Work instruction
Each line of the data below that holds the word "应用场景" is to be reported in full.
========
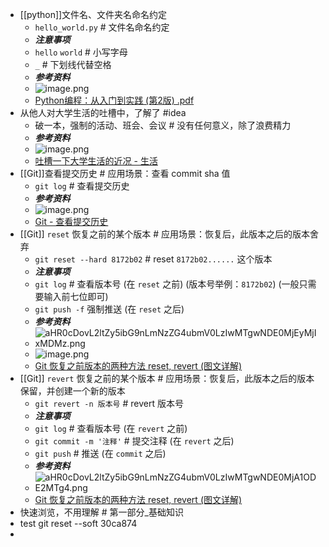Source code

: - [[python]]文件名、文件夹名命名约定
  * `hello_world.py` # 文件名命名约定
  * ***注意事项***
  * `hello` `world` # 小写字母
  * `_` # 下划线代替空格
  * ***参考资料***
  * ![image.png](../assets/image_1662343732619_0.png)
  * [Python编程：从入门到实践 (第2版) .pdf](https://www.aliyundrive.com/drive/folder/61b869cf0c818f983d684373a64fbabd93f5ca7c)
- 从他人对大学生活的吐槽中，了解了 #idea
  * 破一本，强制的活动、班会、会议 # 没有任何意义，除了浪费精力
  * ***参考资料***
  * ![image.png](../assets/image_1662357498836_0.png)
  * [吐槽一下大学生活的近况 - 生活](https://www.chongbuluo.com/forum.php?mod=viewthread&tid=11022)
- [[Git]]查看提交历史 # 应用场景：查看 commit sha 值
  * `git log` # 查看提交历史
  * ***参考资料***
  * ![image.png](../assets/image_1662365890298_0.png) 
  * [Git - 查看提交历史](https://git-scm.com/book/zh/v2/Git-%E5%9F%BA%E7%A1%80-%E6%9F%A5%E7%9C%8B%E6%8F%90%E4%BA%A4%E5%8E%86%E5%8F%B2)
- [[Git]] `reset` 恢复之前的某个版本 # 应用场景：恢复后，此版本之后的版本舍弃
  * `git reset --hard 8172b02` # reset `8172b02......` 这个版本
  * ***注意事项***
  * `git log` # 查看版本号 (在 `reset` 之前) (版本号举例：`8172b02`) (一般只需要输入前七位即可)
  * `git push -f` 强制推送 (在 `reset` 之后)
  * ***参考资料***
  * ![aHR0cDovL2ltZy5ibG9nLmNzZG4ubmV0LzIwMTgwNDE0MjEyMjIxMDMz.png](../assets/aHR0cDovL2ltZy5ibG9nLmNzZG4ubmV0LzIwMTgwNDE0MjEyMjIxMDMz_1662372678553_0.png) 
  * ![image.png](../assets/image_1662372438709_0.png) 
  * [Git 恢复之前版本的两种方法 reset, revert (图文详解)](https://blog.csdn.net/yxlshk/article/details/79944535)
- [[Git]] `revert` 恢复之前的某个版本 # 应用场景：恢复后，此版本之后的版本保留，并创建一个新的版本
  * `git revert -n 版本号` # revert 版本号
  * ***注意事项***
  * `git log` # 查看版本号 (在 `revert` 之前)
  * `git commit -m '注释'` # 提交注释 (在 `revert` 之后)
  * `git push` # 推送 (在 `commit` 之后)
  * ***参考资料***
  * ![aHR0cDovL2ltZy5ibG9nLmNzZG4ubmV0LzIwMTgwNDE0MjA1ODE2MTg4.png](../assets/aHR0cDovL2ltZy5ibG9nLmNzZG4ubmV0LzIwMTgwNDE0MjA1ODE2MTg4_1662373167640_0.png) 
  * [Git 恢复之前版本的两种方法 reset, revert (图文详解)](https://blog.csdn.net/yxlshk/article/details/79944535)
- 快速浏览，不用理解 # 第一部分_基础知识
- test git reset --soft 30ca874
-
========
Final answer
- [[Git]]查看提交历史 # 应用场景：查看 commit sha 值
- [[Git]] `reset` 恢复之前的某个版本 # 应用场景：恢复后，此版本之后的版本舍弃
- [[Git]] `revert` 恢复之前的某个版本 # 应用场景：恢复后，此版本之后的版本保留，并创建一个新的版本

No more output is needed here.